Chinese Boom in Captive Cetaceans
Trainers with bottlenose dolphins, Hong Kong Ocean Park
China is undergoing a boom in ocean theme parks with 39 in operation and a further 14 under construction with nearly 500 cetaceans being held in captivity.
A report by the China Cetacean Alliance is calling on the parks to be shut and the animals returned to the wild. It says: ‘Many of these individual animals have undergone periods of severe stress as they are chased, captured, removed from their family groups and transported over long distances to be placed into restrictive environments.’
Attendance at the 30 remaining marine parks in the US is falling with the plight of orcas being held by Sea World highlighted in recent campaigns. The last theme park with captive cetaceans in the UK closed in the 1980s. However, there is a boom for such parks in the Far East.
Chimelong Ocean Kingdom in Zhuhai, close to Macao, is the largest in China and last year recorded 80,000 visitors on one day alone. It is the flagship of a rapidly growing industry.
The report by the China Cetacean Alliance, a coalition of international animal protection groups, says China’s parks house a total of 491 cetaceans, including 279 bottlenose dolphins and 114 belugas, as well as seven orcas held in breach of CITES (an international treaty drawn up in 1973 to protect wildlife against overexploitation) regulations.
Most of those animals were caught in the waters of Russia, Japan and the Solomon Islands, by methods that are ‘known to cause stress and fear in free-ranging individuals,’ the report said. ‘Such captures also disrupt normal social groups,’ it said, adding that for some species the disruption is ‘definitely contributing to population decline.’
In captivity, the report says, many animals are likely to be living in conditions that are ‘inadequate to meet the complex physical and behavioural needs of cetaceans.’ Belugas, or white whales, are listed as ‘near threatened’ under CITES. Virtually all the belugas in China are imported from Russia, where the population is falling, the CCA said, at a reported price of $125,000 to $240,000 each.

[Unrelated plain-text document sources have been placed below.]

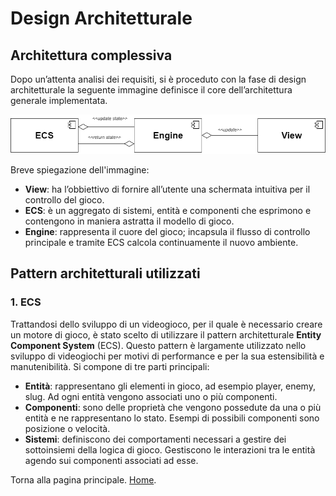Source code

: # Design Architetturale
## Architettura complessiva
Dopo un’attenta analisi dei requisiti, si è proceduto con la fase di design architetturale la seguente immagine definisce il core dell’architettura generale implementata.

![Architettura di Sistema.](../img/ArchitetturaPPS.png)

Breve spiegazione dell'immagine:
* **View**: ha l’obbiettivo di fornire all’utente una schermata intuitiva per il controllo del gioco.
* **ECS**: è un aggregato di sistemi, entità e componenti che esprimono e contengono in maniera astratta il modello di gioco.
* **Engine**: rappresenta il cuore del gioco; incapsula il flusso di controllo principale e tramite ECS calcola continuamente il nuovo ambiente.

## Pattern architetturali utilizzati
### 1. ECS
Trattandosi dello sviluppo di un videogioco, per il quale è necessario creare un motore di gioco, è stato scelto di utilizzare il pattern architetturale **Entity Component System** (ECS). Questo pattern è largamente utilizzato nello sviluppo di videogiochi per motivi di performance e per la sua estensibilità e manutenibilità.
Si compone di tre parti principali:
* **Entità**: rappresentano gli elementi in gioco, ad esempio player, enemy, slug. Ad ogni entità vengono associati uno o più componenti.
* **Componenti**: sono delle proprietà che vengono possedute da una o più entità e ne rappresentano lo stato. Esempi di possibili componenti sono posizione o velocità.
* **Sistemi**: definiscono dei comportamenti necessari a gestire dei sottoinsiemi della logica di gioco. Gestiscono le interazioni tra le entità agendo sui componenti associati ad esse.



Torna alla pagina principale.
[Home](../index.md).
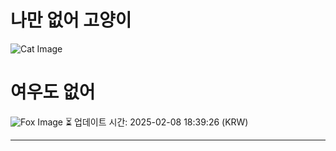 
# 나만 없어 고양이

![Cat Image](https://cdn2.thecatapi.com/images/MTY3MDk1MQ.jpg)

# 여우도 없어
![Fox Image](https://randomfox.ca/images/96.jpg)
⏳ 업데이트 시간: 2025-02-08 18:39:26 (KRW)

---
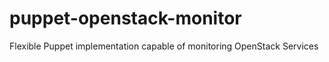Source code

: puppet-openstack-monitor
========================

Flexible Puppet implementation capable of monitoring OpenStack Services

Intensely social animals, belugas can swim up to 100 miles a day in the wild and routinely dive 30 to 1,000 feet in arctic and subarctic waters. In captivity, they circle back and forth in shallow, featureless tanks and are taught to perform tricks that conflict with their natural behaviours.
The report calls on a full investigation into the holding of cetaceans in China. It recommends that the Chinese authorities: ‘Prepare plans to phase out the display of captive cetaceans at ocean theme parks by prohibiting captive breeding; prohibiting the import of further cetaceans; prohibiting the development of new ocean theme parks and prohibiting the expansion of existing ocean theme parks, except where this is required to drastically improve the health and welfare of existing cetacean residents. Where appropriate and available, work with existing ocean theme parks to transfer captive cetaceans to rehabilitation, retirement and/or release programmes that comply with IUCN release guidelines.’